Problem Link

Description


You are given a tree (i.e. a connected, undirected graph that has no cycles) rooted at node 0 consisting of n nodes numbered from 0 to n - 1. The tree is represented by a 0-indexed array parent of size n, where parent[i] is the parent of node i. Since node 0 is the root, parent[0] == -1.

You are also given a string s of length n, where s[i] is the character assigned to node i.
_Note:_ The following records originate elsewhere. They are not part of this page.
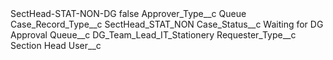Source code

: <?xml version="1.0" encoding="UTF-8"?>
<CustomMetadata xmlns="http://soap.sforce.com/2006/04/metadata" xmlns:xsi="http://www.w3.org/2001/XMLSchema-instance" xmlns:xsd="http://www.w3.org/2001/XMLSchema">
    <label>SectHead-STAT-NON-DG</label>
    <protected>false</protected>
    <values>
        <field>Approver_Type__c</field>
        <value xsi:type="xsd:string">Queue</value>
    </values>
    <values>
        <field>Case_Record_Type__c</field>
        <value xsi:type="xsd:string">SectHead_STAT_NON</value>
    </values>
    <values>
        <field>Case_Status__c</field>
        <value xsi:type="xsd:string">Waiting for DG Approval</value>
    </values>
    <values>
        <field>Queue__c</field>
        <value xsi:type="xsd:string">DG_Team_Lead_IT_Stationery</value>
    </values>
    <values>
        <field>Requester_Type__c</field>
        <value xsi:type="xsd:string">Section Head</value>
    </values>
    <values>
        <field>User__c</field>
        <value xsi:nil="true"/>
    </values>
</CustomMetadata>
Return the length of the longest path in the tree such that no pair of adjacent nodes on the path have the same character assigned to them.

 

Example 1:

Input: parent = [-1,0,0,1,1,2], s = "abacbe"
Output: 3
Explanation: The longest path where each two adjacent nodes have different characters in the tree is the path: 0 -> 1 -> 3. The length of this path is 3, so 3 is returned.
It can be proven that there is no longer path that satisfies the conditions. 

Example 2:

Input: parent = [-1,0,0,0], s = "aabc"
Output: 3
Explanation: The longest path where each two adjacent nodes have different characters is the path: 2 -> 0 -> 3. The length of this path is 3, so 3 is returned.

 

Constraints:

  • n == parent.length == s.length
  • 1 <= n <= 105
  • 0 <= parent[i] <= n - 1 for all i >= 1
  • parent[0] == -1
  • parent represents a valid tree.
  • s consists of only lowercase English letters.

Solution


Python3

class Solution:
    def longestPath(self, parent: List[int], s: str) -> int:
        N = len(parent)
        graph = defaultdict(list)
        res = 0
 
        for node, p in enumerate(parent):
            if p == -1 or s[node] == s[p]: continue
 
            graph[node].append(p)
            graph[p].append(node)
        
        @cache
        def go(node, prev):
            nonlocal res
 
            path = [1]
 
            for nei in graph[node]:
                if nei != prev:
                    path.append(1 + go(nei, node))
            
            path.sort(reverse = 1)
 
            if len(path) == 1:
                res = max(res, path[0])
            else:
                res = max(res, path[0] + path[1] - 1)
 
            return path[0]
        
        for node, p in enumerate(parent):
            go(node, p)
        
        return res